▸ **Excerpted data**:

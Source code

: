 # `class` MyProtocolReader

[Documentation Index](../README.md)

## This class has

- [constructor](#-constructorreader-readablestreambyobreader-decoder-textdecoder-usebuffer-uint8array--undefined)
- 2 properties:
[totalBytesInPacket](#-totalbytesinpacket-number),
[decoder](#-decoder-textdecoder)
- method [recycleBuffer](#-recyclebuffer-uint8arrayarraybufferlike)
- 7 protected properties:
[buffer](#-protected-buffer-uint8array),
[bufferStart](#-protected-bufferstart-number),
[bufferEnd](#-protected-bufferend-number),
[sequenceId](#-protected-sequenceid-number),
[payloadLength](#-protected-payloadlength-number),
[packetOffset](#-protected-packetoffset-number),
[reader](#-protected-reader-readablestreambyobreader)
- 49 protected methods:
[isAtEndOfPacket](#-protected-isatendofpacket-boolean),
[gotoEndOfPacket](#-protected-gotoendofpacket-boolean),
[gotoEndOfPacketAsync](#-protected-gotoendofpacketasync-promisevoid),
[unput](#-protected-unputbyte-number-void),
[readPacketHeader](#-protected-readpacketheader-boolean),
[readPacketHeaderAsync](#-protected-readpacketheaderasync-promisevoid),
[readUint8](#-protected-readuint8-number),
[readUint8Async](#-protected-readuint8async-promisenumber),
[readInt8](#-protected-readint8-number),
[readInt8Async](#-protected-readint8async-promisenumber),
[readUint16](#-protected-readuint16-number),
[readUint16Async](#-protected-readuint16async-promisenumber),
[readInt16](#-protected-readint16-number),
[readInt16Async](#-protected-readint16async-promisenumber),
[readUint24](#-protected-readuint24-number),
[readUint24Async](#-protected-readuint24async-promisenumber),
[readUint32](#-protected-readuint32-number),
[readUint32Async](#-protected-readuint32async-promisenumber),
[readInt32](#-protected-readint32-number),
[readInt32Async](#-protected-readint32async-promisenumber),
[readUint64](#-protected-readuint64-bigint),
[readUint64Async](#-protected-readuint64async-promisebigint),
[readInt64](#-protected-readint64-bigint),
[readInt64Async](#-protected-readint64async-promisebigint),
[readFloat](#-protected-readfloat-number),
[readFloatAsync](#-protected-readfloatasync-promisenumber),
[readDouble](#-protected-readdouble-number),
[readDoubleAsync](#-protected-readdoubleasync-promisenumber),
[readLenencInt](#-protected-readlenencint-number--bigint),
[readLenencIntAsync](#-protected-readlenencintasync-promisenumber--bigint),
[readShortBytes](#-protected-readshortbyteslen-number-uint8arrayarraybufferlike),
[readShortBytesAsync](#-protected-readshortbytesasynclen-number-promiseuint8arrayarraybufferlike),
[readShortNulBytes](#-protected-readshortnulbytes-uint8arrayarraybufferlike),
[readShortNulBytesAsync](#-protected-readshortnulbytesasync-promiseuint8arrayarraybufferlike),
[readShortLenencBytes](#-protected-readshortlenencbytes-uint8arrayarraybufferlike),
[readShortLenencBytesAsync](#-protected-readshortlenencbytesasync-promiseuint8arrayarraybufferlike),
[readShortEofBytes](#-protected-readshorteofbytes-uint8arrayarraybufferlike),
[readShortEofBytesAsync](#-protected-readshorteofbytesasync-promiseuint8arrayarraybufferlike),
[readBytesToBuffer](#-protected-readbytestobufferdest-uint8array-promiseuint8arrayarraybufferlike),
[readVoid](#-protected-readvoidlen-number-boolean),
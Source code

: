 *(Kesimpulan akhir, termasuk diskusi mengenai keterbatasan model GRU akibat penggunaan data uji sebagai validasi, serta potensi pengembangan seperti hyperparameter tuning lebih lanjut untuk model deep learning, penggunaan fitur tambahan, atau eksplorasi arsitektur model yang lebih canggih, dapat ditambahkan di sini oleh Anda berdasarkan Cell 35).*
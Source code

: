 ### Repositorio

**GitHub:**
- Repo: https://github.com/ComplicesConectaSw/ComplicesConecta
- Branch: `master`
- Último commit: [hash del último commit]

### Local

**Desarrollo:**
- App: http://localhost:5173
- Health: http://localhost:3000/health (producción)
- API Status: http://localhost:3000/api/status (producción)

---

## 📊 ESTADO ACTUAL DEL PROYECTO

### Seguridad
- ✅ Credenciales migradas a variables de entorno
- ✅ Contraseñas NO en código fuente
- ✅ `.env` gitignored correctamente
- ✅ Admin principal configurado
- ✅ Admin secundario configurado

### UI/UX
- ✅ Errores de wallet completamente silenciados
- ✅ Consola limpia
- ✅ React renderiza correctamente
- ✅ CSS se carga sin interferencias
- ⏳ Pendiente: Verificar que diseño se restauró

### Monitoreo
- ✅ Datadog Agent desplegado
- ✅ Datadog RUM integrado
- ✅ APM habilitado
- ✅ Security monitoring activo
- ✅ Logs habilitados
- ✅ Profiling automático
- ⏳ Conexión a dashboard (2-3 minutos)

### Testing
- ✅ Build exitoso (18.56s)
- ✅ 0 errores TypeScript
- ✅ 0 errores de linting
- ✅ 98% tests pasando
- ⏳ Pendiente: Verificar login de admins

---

▸ **Activity**: Take every line above where "producción" appears and copy it.

▸ **Result below**:
- Health: http://localhost:3000/health (producción)
- API Status: http://localhost:3000/api/status (producción)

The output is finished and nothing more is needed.